Assignment:
How many lines in the entries below include the word "text"? Respond with the number only.

(Entries taken from a collection)
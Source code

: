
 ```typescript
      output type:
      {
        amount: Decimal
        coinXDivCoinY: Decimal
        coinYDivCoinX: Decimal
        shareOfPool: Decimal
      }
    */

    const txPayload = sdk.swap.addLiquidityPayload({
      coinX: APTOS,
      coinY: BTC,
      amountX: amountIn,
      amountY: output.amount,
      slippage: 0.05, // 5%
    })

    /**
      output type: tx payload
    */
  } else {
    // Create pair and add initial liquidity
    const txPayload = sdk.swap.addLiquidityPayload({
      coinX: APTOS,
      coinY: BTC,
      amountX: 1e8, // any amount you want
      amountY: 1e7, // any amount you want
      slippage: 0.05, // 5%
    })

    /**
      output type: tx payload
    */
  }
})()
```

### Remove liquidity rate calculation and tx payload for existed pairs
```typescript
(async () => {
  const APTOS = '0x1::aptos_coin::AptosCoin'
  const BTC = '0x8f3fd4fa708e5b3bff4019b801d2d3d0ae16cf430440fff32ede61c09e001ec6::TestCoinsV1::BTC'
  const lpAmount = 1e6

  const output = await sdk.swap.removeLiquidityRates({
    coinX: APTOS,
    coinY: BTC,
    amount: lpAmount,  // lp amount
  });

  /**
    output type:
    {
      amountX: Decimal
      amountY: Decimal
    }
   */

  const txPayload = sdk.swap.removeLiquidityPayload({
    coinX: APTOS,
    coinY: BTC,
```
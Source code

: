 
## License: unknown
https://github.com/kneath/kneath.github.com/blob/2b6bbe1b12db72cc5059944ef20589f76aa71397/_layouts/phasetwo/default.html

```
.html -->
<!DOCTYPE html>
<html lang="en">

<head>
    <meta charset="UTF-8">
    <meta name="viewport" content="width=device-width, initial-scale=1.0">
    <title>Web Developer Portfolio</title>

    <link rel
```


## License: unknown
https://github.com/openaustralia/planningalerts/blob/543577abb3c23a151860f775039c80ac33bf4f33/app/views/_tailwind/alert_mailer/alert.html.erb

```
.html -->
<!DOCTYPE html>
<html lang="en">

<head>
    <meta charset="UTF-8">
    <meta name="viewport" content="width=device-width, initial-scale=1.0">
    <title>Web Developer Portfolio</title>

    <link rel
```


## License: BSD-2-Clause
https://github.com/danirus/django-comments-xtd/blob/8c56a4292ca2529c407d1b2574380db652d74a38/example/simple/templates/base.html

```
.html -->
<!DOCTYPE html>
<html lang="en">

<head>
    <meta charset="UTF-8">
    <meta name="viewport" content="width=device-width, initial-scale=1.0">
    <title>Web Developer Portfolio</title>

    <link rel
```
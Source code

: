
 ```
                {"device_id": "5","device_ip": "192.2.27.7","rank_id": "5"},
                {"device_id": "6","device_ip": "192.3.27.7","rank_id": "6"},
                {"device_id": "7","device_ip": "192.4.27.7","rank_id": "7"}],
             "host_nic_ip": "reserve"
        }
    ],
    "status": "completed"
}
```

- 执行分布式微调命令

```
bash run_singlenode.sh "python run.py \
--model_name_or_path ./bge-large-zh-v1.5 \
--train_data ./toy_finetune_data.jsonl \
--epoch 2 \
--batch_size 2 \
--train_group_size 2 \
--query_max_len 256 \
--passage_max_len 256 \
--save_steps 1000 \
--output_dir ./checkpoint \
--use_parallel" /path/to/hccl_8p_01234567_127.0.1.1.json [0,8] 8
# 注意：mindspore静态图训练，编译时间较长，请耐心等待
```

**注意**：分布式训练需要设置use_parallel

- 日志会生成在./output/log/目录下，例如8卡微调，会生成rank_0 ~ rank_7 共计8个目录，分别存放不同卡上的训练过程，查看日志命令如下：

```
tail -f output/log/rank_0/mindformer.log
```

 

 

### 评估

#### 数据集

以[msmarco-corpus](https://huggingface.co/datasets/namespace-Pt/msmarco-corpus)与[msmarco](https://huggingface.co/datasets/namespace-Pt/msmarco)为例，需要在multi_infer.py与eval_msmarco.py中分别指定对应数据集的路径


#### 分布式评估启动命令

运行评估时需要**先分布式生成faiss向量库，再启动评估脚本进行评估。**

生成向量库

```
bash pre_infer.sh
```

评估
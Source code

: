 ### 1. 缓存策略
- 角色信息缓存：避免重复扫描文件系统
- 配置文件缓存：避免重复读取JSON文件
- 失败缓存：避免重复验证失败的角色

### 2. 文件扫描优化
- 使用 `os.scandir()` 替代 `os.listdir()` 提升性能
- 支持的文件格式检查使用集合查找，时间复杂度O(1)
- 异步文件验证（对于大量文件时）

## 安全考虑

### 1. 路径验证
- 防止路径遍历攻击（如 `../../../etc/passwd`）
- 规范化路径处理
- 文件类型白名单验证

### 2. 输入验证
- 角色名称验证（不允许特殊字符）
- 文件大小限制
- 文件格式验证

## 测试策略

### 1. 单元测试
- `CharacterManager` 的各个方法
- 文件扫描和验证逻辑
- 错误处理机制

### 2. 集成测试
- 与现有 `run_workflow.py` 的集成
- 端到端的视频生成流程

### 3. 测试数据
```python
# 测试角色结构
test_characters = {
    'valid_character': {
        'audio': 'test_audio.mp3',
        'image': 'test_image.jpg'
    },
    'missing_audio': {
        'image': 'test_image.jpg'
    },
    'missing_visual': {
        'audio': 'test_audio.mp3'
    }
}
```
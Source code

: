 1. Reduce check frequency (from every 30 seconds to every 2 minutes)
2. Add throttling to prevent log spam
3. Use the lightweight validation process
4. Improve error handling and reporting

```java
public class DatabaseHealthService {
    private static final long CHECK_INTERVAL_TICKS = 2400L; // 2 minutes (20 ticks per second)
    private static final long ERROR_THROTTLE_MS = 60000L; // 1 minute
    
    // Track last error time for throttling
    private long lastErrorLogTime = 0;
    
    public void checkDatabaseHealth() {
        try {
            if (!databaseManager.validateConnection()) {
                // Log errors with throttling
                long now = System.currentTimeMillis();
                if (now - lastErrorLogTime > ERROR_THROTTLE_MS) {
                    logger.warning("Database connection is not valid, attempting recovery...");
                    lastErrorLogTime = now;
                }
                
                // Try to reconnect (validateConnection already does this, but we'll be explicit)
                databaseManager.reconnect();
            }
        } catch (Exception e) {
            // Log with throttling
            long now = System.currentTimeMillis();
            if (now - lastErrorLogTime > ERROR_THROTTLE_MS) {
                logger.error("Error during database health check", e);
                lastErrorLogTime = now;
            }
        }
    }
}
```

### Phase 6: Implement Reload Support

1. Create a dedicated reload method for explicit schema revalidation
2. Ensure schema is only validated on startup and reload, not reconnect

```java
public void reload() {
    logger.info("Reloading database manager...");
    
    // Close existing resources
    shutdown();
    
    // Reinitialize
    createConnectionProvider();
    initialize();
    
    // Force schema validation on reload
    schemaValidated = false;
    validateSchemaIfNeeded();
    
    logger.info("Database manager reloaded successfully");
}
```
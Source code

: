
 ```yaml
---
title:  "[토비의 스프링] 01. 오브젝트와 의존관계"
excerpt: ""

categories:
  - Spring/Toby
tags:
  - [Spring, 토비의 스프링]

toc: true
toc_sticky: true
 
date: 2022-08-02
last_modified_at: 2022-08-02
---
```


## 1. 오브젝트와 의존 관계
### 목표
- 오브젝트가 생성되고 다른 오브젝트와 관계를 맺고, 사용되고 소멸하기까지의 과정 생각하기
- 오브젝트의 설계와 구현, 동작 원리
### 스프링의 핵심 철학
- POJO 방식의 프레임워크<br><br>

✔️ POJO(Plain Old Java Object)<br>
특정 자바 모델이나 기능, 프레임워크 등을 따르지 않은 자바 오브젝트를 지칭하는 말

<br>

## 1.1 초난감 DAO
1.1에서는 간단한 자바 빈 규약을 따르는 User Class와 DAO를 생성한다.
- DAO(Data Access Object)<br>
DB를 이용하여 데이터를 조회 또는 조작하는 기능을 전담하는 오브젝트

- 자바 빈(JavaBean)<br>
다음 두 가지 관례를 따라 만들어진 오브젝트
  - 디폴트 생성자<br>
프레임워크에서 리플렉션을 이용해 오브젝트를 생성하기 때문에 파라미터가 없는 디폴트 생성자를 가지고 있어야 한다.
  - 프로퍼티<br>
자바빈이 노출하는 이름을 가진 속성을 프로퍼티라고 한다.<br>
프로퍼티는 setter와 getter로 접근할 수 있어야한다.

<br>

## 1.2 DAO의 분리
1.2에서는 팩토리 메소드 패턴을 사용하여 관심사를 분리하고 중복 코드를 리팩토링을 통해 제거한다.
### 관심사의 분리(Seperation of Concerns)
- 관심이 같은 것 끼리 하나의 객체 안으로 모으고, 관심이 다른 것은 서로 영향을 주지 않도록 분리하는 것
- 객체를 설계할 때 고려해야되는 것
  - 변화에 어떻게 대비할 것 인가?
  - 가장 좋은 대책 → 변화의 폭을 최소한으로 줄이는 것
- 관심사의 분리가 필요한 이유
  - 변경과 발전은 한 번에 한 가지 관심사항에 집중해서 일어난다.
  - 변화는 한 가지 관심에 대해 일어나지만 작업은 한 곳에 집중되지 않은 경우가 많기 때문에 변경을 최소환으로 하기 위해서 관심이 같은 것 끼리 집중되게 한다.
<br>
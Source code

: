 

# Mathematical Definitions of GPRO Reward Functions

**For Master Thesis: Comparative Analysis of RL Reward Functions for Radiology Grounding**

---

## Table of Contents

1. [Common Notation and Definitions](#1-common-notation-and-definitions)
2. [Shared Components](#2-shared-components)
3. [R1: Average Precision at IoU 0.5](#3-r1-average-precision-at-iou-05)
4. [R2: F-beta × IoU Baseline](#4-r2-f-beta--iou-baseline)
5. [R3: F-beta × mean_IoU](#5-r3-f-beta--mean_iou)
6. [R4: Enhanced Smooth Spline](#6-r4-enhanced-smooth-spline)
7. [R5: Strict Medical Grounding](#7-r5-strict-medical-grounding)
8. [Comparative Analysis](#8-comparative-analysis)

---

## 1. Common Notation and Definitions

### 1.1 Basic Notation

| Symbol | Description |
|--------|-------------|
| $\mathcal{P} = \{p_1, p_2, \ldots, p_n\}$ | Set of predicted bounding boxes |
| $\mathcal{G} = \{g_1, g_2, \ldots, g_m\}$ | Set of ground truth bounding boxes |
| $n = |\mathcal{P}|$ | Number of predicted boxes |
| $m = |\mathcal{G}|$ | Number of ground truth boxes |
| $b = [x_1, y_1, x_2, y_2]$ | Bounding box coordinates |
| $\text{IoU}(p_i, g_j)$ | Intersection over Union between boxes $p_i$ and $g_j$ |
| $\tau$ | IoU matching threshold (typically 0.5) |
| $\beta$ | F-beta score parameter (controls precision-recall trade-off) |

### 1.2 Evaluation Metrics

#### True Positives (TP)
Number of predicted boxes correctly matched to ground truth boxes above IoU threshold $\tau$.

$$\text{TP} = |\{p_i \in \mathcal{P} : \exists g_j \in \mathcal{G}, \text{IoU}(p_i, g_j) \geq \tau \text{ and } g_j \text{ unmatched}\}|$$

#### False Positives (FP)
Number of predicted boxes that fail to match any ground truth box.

Problem solution:
2